Very slowly she shook her head. “You can’t. You’d put him in an impossible position. Exeter is his client, and he’s guilty. You know that, but Oliver doesn’t. He still has to represent him to the best of his ability.”
“I know—but I can’t let this happen.”
“Oliver will know Exeter lied to him, but only because you say so, not from any facts anyone has told him,” she pointed out. “And Celia has lied, too, under oath. Hooper lied by omission. I know that in a way it’s no one else’s concern, but do you think the jury will see it that way? You believe him because you know him.”
“Stop!” he said abruptly. “I believe Hooper, and I believe Celia Darwin. I’ve got to find a way to save them…I don’t mean from the law! I mean from the guilt of knowing they let a triple murderer go free and an innocent man hang in his place.” He gritted his teeth. “And if all this is true, and I believe it is, I can’t think how I could have been so gullible.”
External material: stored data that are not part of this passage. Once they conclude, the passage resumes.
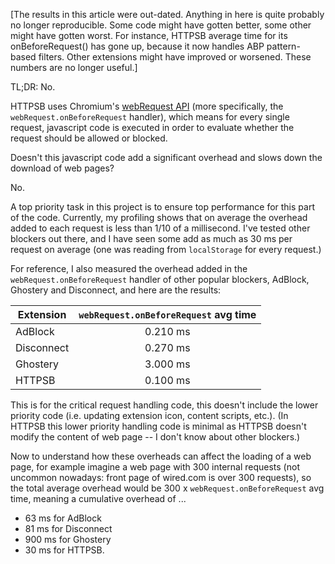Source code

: [The results in this article were out-dated. Anything in here is quite probably no longer reproducible. Some code might have gotten better, some other might have gotten worst. For instance, HTTPSB average time for its onBeforeRequest() has gone up, because it now handles ABP pattern-based filters. Other extensions might have improved or worsened. These numbers are no longer useful.]

TL;DR: No.

HTTPSB uses Chromium's [webRequest API](http://developer.chrome.com/extensions/webRequest.html) (more specifically, the `webRequest.onBeforeRequest` handler), which means for every single request, javascript code is executed in order to evaluate whether the request should be allowed or blocked.

Doesn't this javascript code add a significant overhead and slows down the download of web pages?

No.

A top priority task in this project is to ensure top performance for this part of the code. Currently, my profiling  shows that on average the overhead added to each request is less than 1/10 of a millisecond. I've tested other blockers out there, and I have seen some add as much as 30 ms per request on average (one was reading from `localStorage` for every request.)

For reference, I also measured the overhead added in the `webRequest.onBeforeRequest` handler of other popular blockers, AdBlock, Ghostery and Disconnect, and here are the results:

| Extension  | `webRequest.onBeforeRequest` avg time |
| ---------- |:-------------------------------------:|
| AdBlock    | 0.210 ms                              |
| Disconnect | 0.270 ms                              |
| Ghostery   | 3.000 ms                              |
| HTTPSB     | 0.100 ms                              |

This is for the critical request handling code, this doesn't include the lower priority code (i.e. updating extension icon, content scripts, etc.). (In HTTPSB this lower priority handling code is minimal as HTTPSB doesn't modify the content of web page -- I don't know about other blockers.)

Now to understand how these overheads can affect the loading of a web page, for example imagine a web page with 300 internal requests (not uncommon nowadays: front page of wired.com is over 300 requests), so the total average overhead would be 300 x `webRequest.onBeforeRequest` avg time, meaning a cumulative overhead of ...

*  63 ms for AdBlock
*  81 ms for Disconnect
* 900 ms for Ghostery
*  30 ms for HTTPSB.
“Because you saw yourself in him,” she said quietly. “He played on that. You imagined his pain and his grief as if it had been yours. What kind of a man would you be if you had not?”
“It’s little excuse,” he said impatiently. “I still need to put it right. Do you think Exeter will let them live indefinitely, knowing what they do? He killed Lister. He killed Bella Franken. He killed Kate. Do you think he wouldn’t kill Celia? She hates him, and she knows him through and through.”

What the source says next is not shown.